H&S INVESTMENT BANK: Fails to submit reform plan to Gov't
Weak merchant bank H&S Investment Bank, suspended in July
for defaulting on a loan, failed to submit a self-rescue
plan by the government-imposed deadline, according to a
report in the Maeil Business Newspaper. The government now
could make it a subsidiary of state-run Korea Deposit
Insurance Corp., then merge or sell its operations to other
financial institutions before year end.

HYUNDAI GROUP: Founder sells shares to pay debt down
The Hyundai group sold a 6.1 per cent stake in Hyundai
Motor through domestic securities companies, prompting
questions as to whether South Korea's largest industrial
group may be reneging on a pledge to lessen the founding
family's influence on the car maker.

It sold the stake held by Hyundai founder Chung Ju Yung to
satisfy government demands that he lower its holdings
before the car maker can be separated from the parent group
legally.  But the stake was sold in such small blocks that
the buyers are not required to identify themselves

"The big question is how the government is going to react
to this," said Samsung Securities analyst Mark Barclay in
Seoul. "The government is going to take a really good look
at this."

Hyundai has been under pressure from the government and
creditors to separate profitable units and to guarantee
that their profits will not be siphoned off to support
weaker affiliates.  The group said on Aug 13 that Mr
Chung's stake in the car maker would be sold this month to
creditor banks, which would in turn resell the shares
before the end of the year.  It changed the plans earlier
this week, saying it would sell the stake itself.

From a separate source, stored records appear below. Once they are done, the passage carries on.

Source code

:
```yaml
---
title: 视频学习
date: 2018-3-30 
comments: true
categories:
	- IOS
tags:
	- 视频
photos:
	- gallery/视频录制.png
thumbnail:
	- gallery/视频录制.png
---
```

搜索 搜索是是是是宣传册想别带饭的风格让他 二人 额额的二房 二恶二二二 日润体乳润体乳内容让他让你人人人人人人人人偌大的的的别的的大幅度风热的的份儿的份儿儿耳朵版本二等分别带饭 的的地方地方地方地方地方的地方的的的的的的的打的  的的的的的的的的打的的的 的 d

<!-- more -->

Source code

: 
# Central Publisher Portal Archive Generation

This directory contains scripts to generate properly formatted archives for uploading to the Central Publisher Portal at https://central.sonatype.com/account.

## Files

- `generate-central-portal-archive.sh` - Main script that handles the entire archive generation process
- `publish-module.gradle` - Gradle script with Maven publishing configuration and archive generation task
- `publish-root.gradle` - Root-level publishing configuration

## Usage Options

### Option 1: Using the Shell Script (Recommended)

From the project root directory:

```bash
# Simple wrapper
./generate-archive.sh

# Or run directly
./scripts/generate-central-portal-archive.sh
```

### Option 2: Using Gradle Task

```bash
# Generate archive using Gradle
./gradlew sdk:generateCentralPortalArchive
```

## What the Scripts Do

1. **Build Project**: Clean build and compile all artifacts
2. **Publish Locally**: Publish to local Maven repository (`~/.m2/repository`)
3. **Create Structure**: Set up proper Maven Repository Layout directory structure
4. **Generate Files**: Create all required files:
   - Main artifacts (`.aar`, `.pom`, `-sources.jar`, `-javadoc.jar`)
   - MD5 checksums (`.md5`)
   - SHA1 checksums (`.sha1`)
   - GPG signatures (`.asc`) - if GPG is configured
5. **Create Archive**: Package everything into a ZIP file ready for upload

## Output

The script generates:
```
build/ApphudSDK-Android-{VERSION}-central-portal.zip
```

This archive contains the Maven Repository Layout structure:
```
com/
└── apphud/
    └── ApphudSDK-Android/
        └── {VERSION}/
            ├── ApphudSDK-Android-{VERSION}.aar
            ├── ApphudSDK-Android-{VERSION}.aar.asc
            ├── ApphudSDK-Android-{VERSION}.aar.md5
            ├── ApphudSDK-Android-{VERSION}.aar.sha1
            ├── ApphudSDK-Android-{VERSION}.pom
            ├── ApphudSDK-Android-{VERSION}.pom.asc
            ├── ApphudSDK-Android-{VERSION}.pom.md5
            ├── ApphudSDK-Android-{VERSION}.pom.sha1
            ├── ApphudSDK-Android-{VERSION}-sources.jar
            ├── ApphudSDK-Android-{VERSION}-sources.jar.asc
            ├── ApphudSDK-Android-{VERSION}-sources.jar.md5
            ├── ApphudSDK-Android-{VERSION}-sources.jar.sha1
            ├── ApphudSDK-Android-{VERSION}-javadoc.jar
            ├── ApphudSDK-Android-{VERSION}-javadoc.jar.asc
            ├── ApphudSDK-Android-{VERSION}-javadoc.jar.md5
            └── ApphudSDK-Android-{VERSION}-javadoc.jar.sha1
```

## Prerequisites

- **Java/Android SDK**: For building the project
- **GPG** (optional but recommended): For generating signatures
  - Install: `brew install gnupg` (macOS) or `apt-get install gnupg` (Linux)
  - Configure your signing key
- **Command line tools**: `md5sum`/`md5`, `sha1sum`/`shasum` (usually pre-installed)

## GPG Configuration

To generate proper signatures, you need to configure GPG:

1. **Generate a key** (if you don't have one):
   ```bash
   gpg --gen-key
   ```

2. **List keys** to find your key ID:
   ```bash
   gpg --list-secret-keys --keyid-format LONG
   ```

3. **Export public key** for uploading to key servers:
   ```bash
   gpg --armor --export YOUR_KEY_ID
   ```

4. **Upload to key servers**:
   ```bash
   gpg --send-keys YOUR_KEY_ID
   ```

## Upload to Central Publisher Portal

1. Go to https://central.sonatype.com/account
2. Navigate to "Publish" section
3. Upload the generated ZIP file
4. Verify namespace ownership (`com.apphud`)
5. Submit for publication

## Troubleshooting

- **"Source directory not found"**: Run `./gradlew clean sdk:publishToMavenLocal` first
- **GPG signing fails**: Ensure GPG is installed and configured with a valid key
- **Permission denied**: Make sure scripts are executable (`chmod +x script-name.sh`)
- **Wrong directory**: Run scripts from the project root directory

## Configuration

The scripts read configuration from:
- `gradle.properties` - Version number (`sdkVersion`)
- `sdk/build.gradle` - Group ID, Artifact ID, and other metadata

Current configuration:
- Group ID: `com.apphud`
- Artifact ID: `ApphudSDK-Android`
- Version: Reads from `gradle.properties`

"We sold 6.1 per cent or 12.71 million shares through
domestic securities companies but we do not know who the
buyers were," said Mr Kim Hyung Joo, a Hyundai Securities
spokesman, contradicting the group's earlier statement that
said Jardine Fleming would buy less than 5 per cent of the
car maker.

Jardine Fleming denied it made such a purchase or had been
mandated to buy the shares for resale.  The report "is
incorrect," said Jardine Fleming spokesman in Hongkong.
Jardine Fleming "has not done a placement of Hyundai

Hyundai said it would use the proceeds of the stake sale to
help Hyundai Engineering & Construction repay debts of 5.4
trillion won (S$8.1 billion).  After the sale, Mr Chung's
stake in Hyundai Motor will fall to 3 per cent as required
by the government for the car maker's spin-off.  (Bloomberg
News, Straits Times  22-Aug-2000)

JINDO GROUP: FSS refers to NTS for probe
MIJU GROUP: FSS refers to NTS for probe
SEOHAN GROUP: FSS refers to NTS for probe
SHIN DONG BANG GROUP: FSS refers to NTS for probe
SHINHO GROUP: FSS refers to NTS for probe
SHINHO PAPER GROUP: FSS refers to NTS for probe
TONGYANG STEEL: FSS refers to NTS for probe
The Financial Supervisory Service (FSS) announced Tuesday
that it has referred eight business groups and individual
firms to the National Tax Service (NTS) for investigation
of their tax filings.

The groups and firms are as follows: Miju, Jindo, Shinho,
Shinho Petrochemical, Shinho Paper, Shin Dong Bang,
Tongyang Steel, and Seohan. The FSS explained that it had
followed up on allegations that the owners and management
of businesses undergoing workouts had been negligent in
their duties and conducted a probe of a total of 44 firms
in July.

The financial watchdog said that it had found that the
owners of the above eight firms and their subsidiaries had
been engaged in illegal business practices.  One high-
ranking FSS official said that the issue of whether or not
to investigate the individual tax filings of the owners is
entirely up to the NTS.

He did, however, add that as the business dealings in
question are all tied in to their personal finances, the
NTS would be likely to review the individual filings in
their investigation.

According to the FSS, Miju chair Park Sang-hee, who is also
the chair of the Korean Federation of Small Business and
sits on the National Assembly as a member of the ruling
Millennium Democratic Party, sold a plot of land to his
company for W2.4 billion at the end of 1997, and that
although he had received virtually all the money from the
sale, he had not yet released the land title to the

Jindo chair Kim Young-jin was also found to have been
involved in a similar illegal land transaction. In
addition, the FSS said Kim had borrowed W5.1 billion from
his company and then declared personal bankruptcy with W3.6
billion still outstanding on the loan.

According to the FSS, the majority of the eight firms had
illegally extended loans to poorly performing subsidiaries,
and that the loans were now unrecoupable.  (Digital Chosun

KOREA MERCHANT BANKING: Can't raise money for capital base
Maeil Business Report says that Korea Merchant Banking has
acknowledged that it cannot raise the 200 billion won
needed to raise its capital base after Hana Bank, its
largest shareholder, said it would only provide 45 billion
won -- equivalent to its stake in the ailing merchant bank.
The government now could make it a subsidiary of state-run
Korea Deposit Insurance Corp., then merge or sell its
operations to other financial institutions before year end.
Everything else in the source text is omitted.